[[ RECORDS SUPPLIED open ]]
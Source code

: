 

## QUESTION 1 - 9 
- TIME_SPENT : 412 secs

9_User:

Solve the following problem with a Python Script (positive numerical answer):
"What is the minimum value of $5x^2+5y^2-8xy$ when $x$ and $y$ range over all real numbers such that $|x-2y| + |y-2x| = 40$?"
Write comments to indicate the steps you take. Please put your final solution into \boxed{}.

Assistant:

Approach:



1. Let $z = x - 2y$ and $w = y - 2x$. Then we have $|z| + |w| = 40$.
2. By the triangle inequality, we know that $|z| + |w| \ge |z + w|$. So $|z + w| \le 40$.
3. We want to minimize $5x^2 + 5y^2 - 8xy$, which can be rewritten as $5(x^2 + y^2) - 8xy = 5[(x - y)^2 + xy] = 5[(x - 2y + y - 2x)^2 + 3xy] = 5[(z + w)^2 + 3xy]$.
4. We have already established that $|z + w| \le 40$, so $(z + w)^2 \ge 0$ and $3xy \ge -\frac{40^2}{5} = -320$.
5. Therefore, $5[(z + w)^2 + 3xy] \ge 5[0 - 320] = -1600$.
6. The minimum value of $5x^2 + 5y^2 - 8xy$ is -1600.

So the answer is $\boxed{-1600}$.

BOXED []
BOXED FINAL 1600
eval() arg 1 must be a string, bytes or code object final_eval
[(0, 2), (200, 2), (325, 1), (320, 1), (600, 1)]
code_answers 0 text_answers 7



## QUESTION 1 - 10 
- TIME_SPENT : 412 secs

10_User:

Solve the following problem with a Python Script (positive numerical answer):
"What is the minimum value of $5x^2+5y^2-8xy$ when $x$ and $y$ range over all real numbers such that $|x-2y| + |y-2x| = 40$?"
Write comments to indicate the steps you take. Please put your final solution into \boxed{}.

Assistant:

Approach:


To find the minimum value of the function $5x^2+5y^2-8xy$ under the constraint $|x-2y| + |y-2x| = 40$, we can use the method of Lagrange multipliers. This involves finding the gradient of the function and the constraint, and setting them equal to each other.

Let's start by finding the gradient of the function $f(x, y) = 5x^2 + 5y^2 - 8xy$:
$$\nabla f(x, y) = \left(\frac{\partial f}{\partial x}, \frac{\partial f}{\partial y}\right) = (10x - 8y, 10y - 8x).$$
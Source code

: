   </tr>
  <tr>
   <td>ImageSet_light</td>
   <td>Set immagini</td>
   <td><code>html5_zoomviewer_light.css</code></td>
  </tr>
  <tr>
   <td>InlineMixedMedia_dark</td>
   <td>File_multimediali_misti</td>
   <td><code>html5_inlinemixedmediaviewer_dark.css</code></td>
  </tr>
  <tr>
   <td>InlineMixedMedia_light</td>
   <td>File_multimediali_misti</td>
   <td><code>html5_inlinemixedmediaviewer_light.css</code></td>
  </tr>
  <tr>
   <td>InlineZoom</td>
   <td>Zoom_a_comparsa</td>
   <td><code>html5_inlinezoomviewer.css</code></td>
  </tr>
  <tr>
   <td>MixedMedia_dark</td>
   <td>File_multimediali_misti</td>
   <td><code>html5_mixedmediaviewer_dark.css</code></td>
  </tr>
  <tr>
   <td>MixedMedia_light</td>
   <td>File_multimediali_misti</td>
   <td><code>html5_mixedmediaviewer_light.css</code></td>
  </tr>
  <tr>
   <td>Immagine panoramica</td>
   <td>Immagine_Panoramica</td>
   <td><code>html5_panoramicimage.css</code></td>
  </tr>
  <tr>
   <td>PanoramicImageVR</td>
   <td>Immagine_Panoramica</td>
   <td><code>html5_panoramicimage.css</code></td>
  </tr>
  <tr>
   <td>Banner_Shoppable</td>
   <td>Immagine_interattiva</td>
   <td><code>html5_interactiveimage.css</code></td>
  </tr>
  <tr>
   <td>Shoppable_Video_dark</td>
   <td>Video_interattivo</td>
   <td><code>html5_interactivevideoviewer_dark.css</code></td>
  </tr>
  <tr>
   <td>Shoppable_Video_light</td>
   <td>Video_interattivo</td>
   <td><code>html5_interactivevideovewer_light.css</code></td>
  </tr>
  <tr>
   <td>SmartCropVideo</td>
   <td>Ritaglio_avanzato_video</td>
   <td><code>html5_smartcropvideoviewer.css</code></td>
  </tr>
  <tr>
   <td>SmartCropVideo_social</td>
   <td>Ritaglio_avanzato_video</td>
[[ RECORDS SUPPLIED closed ]]
--- PROBLEM REQUIREMENTS ---
Look through the data above and return exactly the lines from the one that contains "<td>Shoppable_Video_dark</td>" to the one that contains "<td>SmartCropVideo_social</td>", inclusive, with nothing else.

--- RESULT OF THE TASK ---
   <td>Shoppable_Video_dark</td>
   <td>Video_interattivo</td>
   <td><code>html5_interactivevideoviewer_dark.css</code></td>
  </tr>
  <tr>
   <td>Shoppable_Video_light</td>
   <td>Video_interattivo</td>
   <td><code>html5_interactivevideovewer_light.css</code></td>
  </tr>
  <tr>
   <td>SmartCropVideo</td>
   <td>Ritaglio_avanzato_video</td>
   <td><code>html5_smartcropvideoviewer.css</code></td>
  </tr>
  <tr>
   <td>SmartCropVideo_social</td>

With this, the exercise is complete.